Sarampo chega a sete casos confirmados em São Paulo neste ano

A Secretaria Estadual da Saúde confirmou mais dois casos da doença na capital paulista, elevando para sete o total de registros em 2026. A recomendação é reforçar a vacinação, especialmente entre crianças.

A Secretaria Estadual da Saúde de São Paulo confirmou, na noite desta terça-feira (30), mais dois casos de sarampo na capital paulista. Com as novas confirmações, o estado soma sete registros da doença em 2026.

De acordo com a pasta, os novos casos foram identificados em uma região próxima ao município de Guarulhos e envolvem um bebê de 6 meses e uma mulher de 20 anos, mãe de um dos bebês que tiveram a infecção confirmada na semana passada.

Na semana anterior, o governo estadual já havia confirmado outros três casos de sarampo, todos em bebês com idade entre 6 meses e 1 ano. As autoridades de saúde seguem investigando a origem das infecções.

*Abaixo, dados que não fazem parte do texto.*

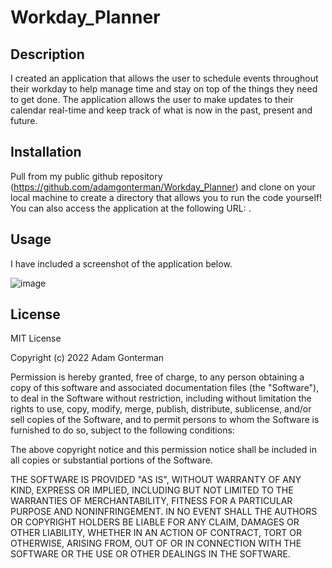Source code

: # Workday_Planner

## Description

I created an application that allows the user to schedule events throughout their workday to help manage time and stay on top of the things they need to get done. The application allows the user to make updates to their calendar real-time and keep track of what is now in the past, present and future.

## Installation

Pull from my public github repository (https://github.com/adamgonterman/Workday_Planner) and clone on your local machine to create a directory that allows you to run the code yourself! You can also access the application at the following URL:  . 

## Usage

I have included a screenshot of the application below.

![image](https://user-images.githubusercontent.com/109933262/188045186-1b450b8b-361d-499f-9b0a-fe0489e5fbe6.png)

## License

MIT License

Copyright (c) 2022 Adam Gonterman

Permission is hereby granted, free of charge, to any person obtaining a copy of this software and associated documentation files (the "Software"), to deal in the Software without restriction, including without limitation the rights to use, copy, modify, merge, publish, distribute, sublicense, and/or sell copies of the Software, and to permit persons to whom the Software is furnished to do so, subject to the following conditions:

The above copyright notice and this permission notice shall be included in all copies or substantial portions of the Software.

THE SOFTWARE IS PROVIDED "AS IS", WITHOUT WARRANTY OF ANY KIND, EXPRESS OR IMPLIED, INCLUDING BUT NOT LIMITED TO THE WARRANTIES OF MERCHANTABILITY, FITNESS FOR A PARTICULAR PURPOSE AND NONINFRINGEMENT. IN NO EVENT SHALL THE AUTHORS OR COPYRIGHT HOLDERS BE LIABLE FOR ANY CLAIM, DAMAGES OR OTHER LIABILITY, WHETHER IN AN ACTION OF CONTRACT, TORT OR OTHERWISE, ARISING FROM, OUT OF OR IN CONNECTION WITH THE SOFTWARE OR THE USE OR OTHER DEALINGS IN THE SOFTWARE.
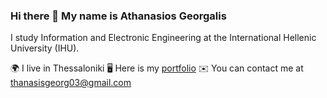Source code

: ### Hi there 👋 My name is Athanasios Georgalis

I study Information and Electronic Engineering at the International Hellenic University (IHU).

🌍 I live in Thessaloniki
🖥️ Here is my <a href="https://thanasisgeorg.github.io/my_portfolio/">portfolio</a>
✉️ You can contact me at <a href="">thanasisgeorg03@gmail.com</a>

Diante do cenário epidemiológico, a Secretaria da Saúde passou a recomendar a aplicação da chamada dose zero da vacina tríplice viral para bebês de 6 a 11 meses e 29 dias residentes na capital paulista e em Guarulhos. A medida amplia a proteção, mas não substitui o calendário regular de vacinação.

Mesmo após receber a dose zero, a criança deve seguir o esquema previsto no Calendário Nacional de Vacinação, com a primeira dose da tríplice viral aos 12 meses e a segunda, preferencialmente com a vacina tetraviral, aos 15 meses.

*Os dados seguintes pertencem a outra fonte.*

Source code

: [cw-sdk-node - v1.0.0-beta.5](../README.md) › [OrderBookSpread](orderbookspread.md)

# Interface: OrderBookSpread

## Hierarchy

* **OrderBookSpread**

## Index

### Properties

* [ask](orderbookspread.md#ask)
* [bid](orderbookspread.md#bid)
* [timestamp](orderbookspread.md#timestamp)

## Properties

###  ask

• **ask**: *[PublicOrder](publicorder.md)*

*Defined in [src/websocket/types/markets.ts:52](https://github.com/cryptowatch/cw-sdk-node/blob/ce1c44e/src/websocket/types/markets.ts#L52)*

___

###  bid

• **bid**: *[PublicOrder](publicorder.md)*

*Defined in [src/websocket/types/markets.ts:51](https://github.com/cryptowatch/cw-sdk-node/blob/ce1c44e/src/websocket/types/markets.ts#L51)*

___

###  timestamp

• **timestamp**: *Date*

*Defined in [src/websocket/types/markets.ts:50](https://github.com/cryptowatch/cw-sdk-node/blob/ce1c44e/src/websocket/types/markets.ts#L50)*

A secretaria também orienta que moradores do estado procurem a unidade de saúde mais próxima para verificar a situação vacinal e atualizar a imunização, se necessário. Atualmente, a cobertura vacinal contra o sarampo em São Paulo é de 85,32% para a primeira dose e de 72,06% para a segunda.

Pessoas com até 59 anos que não possuam comprovante de vacinação ou que não tenham completado o esquema recomendado também devem atualizar a carteira de vacinação.

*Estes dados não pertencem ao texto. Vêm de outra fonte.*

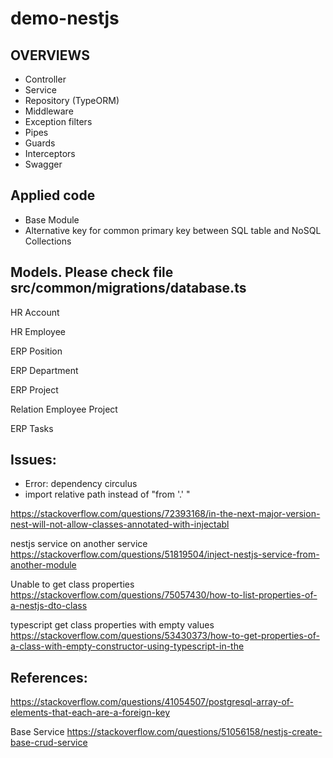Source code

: # demo-nestjs





## OVERVIEWS
+ Controller
+ Service
+ Repository (TypeORM)
+ Middleware 
+ Exception filters
+ Pipes
+ Guards
+ Interceptors
+ Swagger



## Applied code
+ Base Module
+ Alternative key for common primary key between SQL table and NoSQL Collections

## Models. Please check file src/common/migrations/database.ts

HR Account

HR Employee

ERP Position

ERP Department

ERP Project

Relation Employee Project

ERP Tasks



## Issues:
+ Error: dependency circulus
+ import relative path instead of "from '.' "

https://stackoverflow.com/questions/72393168/in-the-next-major-version-nest-will-not-allow-classes-annotated-with-injectabl


nestjs service on another service
https://stackoverflow.com/questions/51819504/inject-nestjs-service-from-another-module


Unable to get class properties
https://stackoverflow.com/questions/75057430/how-to-list-properties-of-a-nestjs-dto-class


typescript get class properties with empty values
https://stackoverflow.com/questions/53430373/how-to-get-properties-of-a-class-with-empty-constructor-using-typescript-in-the



## References:

https://stackoverflow.com/questions/41054507/postgresql-array-of-elements-that-each-are-a-foreign-key

Base Service
https://stackoverflow.com/questions/51056158/nestjs-create-base-crud-service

Doença altamente contagiosa

O sarampo é uma doença infecciosa de alta transmissibilidade, propagada pelo ar por meio da tosse, espirro, fala ou respiração de pessoas infectadas. Uma pessoa com o vírus pode transmitir a doença para até 90% das pessoas próximas que não estejam imunizadas.

Entre os principais sintomas estão febre alta, manchas vermelhas pelo corpo, tosse, conjuntivite, coriza e mal-estar intenso. Em casos mais graves, a doença pode provocar complicações como diarreia intensa, infecções de ouvido, pneumonia, encefalite e até cegueira. A vacinação gratuita oferecida pelo Sistema Único de Saúde (SUS) continua sendo a principal forma de prevenção.